__Problem description__. What is the count of lines in the material below that hold "BungeeCord"? Answer with only that number.

__Task material__.

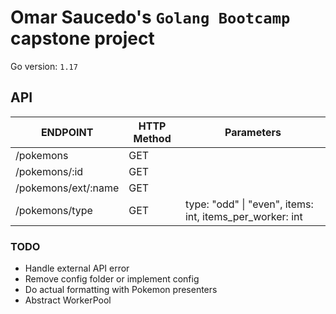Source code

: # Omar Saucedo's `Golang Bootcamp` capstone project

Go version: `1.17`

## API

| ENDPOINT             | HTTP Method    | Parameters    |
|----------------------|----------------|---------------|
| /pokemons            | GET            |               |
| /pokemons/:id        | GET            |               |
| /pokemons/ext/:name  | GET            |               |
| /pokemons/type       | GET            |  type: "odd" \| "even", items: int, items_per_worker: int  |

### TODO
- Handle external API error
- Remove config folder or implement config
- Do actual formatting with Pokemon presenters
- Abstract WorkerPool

* * *

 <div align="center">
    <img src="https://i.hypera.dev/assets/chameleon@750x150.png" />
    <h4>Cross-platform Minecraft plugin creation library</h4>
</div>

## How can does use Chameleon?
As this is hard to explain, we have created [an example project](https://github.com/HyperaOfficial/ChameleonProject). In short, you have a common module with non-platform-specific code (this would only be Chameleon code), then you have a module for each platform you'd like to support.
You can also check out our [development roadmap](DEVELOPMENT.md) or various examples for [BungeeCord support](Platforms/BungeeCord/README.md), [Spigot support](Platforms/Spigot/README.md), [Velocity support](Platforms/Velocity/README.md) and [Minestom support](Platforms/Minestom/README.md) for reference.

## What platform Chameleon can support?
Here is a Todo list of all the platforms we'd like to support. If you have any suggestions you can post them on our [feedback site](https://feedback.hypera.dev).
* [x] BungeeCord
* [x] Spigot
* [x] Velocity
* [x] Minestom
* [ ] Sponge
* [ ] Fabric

__Written reply__. 2